Introduction: The Paddick gradient index was devised in 2006 as a complement to several previously described conformity index measures. Beautiful in its simplicity, the gradient index’s purpose was to quantify the steepness of dose falloff by computing the ratio of the prescription isodose volume to the volume associated with half that dose (e.g PIV_50%/PIV_25% for a typical Gamma Knife plan). One caveat of the gradient index is its impropriety in comparing plans of incongruous conformity. Although Paddick warned against this in his original treatise, it is nevertheless routinely employed. Here we report a metric suitable for direct comparison of dose falloff between separate radiosurgical plans, particularly those with disparate conformity – the area under the DVH curve between the prescription isodose and 50% prescription isodose (AUC_100%-50%).

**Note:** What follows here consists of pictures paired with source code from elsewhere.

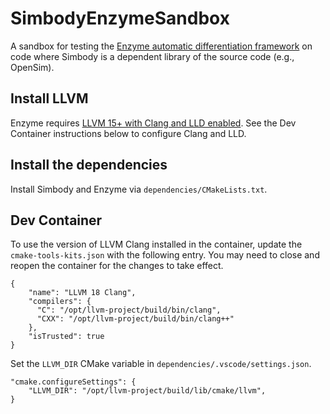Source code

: # SimbodyEnzymeSandbox

A sandbox for testing the [Enzyme automatic differentiation framework](https://enzyme.mit.edu/) on code where Simbody is a dependent library of the source code (e.g., OpenSim).

## Install LLVM

Enzyme requires [LLVM 15+ with Clang and LLD enabled](https://enzyme.mit.edu/Installation/). See the Dev Container instructions below to configure Clang and LLD.

## Install the dependencies

Install Simbody and Enzyme via `dependencies/CMakeLists.txt`.  

## Dev Container

To use the version of LLVM Clang installed in the container, update the `cmake-tools-kits.json` with the following entry. You may need to close and reopen the container for the changes to take effect.

    {
        "name": "LLVM 18 Clang",
        "compilers": {
          "C": "/opt/llvm-project/build/bin/clang",
          "CXX": "/opt/llvm-project/build/bin/clang++"
        },
        "isTrusted": true
    }

Set the `LLVM_DIR` CMake variable in `dependencies/.vscode/settings.json`.

    "cmake.configureSettings": {
        "LLVM_DIR": "/opt/llvm-project/build/lib/cmake/llvm",
    }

Methods: The following metrics (Fig. 1) were evaluated for 28 cases among two separate plan types (multi-arc VMAT and gamma knife) with statistically different conformity and gradient index, but similar coverage and 50% isodose spill. Plans had been previously judged clinically equivalent through DVH inspection and isodose spill review.

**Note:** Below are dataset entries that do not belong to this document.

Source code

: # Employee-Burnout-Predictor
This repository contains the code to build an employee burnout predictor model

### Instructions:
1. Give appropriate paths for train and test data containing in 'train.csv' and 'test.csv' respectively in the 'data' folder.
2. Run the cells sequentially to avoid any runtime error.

Results: Mean conformity was lower for the multi-arc VMAT than gamma knife (CI_VMAT=1.89, CI_GK=2.30; p=0.0052). Mean 50% prescription isodose volumes were not significantly different (PV50%_VMAT=24.98, PV50%_GK=23.42; p=0.79). As expected with higher conformity, and similar 50% isodose spill, gradient index was lower for gamma knife (GI_VMAT=6.05, GI_GK=3.00; p<0.0001). AUC_100%-50% was not significantly different between plans (AUC_VMAT=115.65,AUC_GK=120.90; p=0.86)

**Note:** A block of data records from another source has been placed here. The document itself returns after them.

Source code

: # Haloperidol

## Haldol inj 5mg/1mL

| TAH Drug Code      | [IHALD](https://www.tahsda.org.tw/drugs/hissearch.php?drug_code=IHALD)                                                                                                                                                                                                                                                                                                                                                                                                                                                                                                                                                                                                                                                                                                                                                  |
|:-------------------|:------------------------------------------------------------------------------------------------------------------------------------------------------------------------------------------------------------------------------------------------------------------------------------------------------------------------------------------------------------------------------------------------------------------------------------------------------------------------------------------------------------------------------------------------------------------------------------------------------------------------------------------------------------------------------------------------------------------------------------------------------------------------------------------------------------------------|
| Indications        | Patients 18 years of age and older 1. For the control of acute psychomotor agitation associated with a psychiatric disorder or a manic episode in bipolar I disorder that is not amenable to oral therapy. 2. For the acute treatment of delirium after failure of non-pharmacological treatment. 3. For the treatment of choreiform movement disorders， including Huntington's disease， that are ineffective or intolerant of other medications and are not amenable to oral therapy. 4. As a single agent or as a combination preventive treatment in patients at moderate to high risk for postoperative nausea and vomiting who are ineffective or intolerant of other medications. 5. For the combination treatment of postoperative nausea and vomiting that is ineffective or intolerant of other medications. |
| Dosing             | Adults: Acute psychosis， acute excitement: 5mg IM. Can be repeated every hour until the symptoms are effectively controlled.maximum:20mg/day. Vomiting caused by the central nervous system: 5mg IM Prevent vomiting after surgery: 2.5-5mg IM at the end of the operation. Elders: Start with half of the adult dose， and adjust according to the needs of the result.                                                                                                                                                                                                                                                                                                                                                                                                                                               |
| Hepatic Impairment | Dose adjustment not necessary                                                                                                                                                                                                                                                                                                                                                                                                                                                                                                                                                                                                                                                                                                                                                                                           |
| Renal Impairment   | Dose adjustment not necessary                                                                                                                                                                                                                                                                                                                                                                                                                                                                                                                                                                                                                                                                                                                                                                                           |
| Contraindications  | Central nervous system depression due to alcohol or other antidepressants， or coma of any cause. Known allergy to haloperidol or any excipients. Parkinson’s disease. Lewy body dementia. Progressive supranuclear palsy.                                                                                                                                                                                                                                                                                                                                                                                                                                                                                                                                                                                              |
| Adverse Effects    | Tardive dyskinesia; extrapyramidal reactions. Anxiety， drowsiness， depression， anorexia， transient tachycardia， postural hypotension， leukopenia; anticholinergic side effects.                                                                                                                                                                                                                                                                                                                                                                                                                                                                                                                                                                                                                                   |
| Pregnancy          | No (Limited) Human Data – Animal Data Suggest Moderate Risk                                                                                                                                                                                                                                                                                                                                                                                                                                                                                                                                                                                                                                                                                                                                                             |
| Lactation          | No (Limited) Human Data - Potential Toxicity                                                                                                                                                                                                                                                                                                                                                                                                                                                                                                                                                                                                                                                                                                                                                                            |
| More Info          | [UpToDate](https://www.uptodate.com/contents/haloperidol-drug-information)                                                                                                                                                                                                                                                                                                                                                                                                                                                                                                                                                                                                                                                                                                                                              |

Conclusions: Here we validate that plans with differing Paddick gradient indices do not necessarily have significantly differing dose falloff, and present a more robust surrogate measure for comparatively evaluating plans in such cases. The metric can be used to evaluate the extent of any other dose spill. Further analysis is needed to determine whether this metric can be used to improve upon existing models for normal tissue complication probability.
Patient Care: The improved radiosurgery plan quality metric we present here will allow providers an accurate and robust way to compare the dose fall-off between multiple types of plans.
Learning Objectives: By the conclusion of this session, participants should be able to: 1) Appreciate the impropriety of using the Paddick GI for comparison of plans with disparate conformity, 2) Understand the rationale for utilizing the area under the DVH curve as a surrogate dose falloff metric.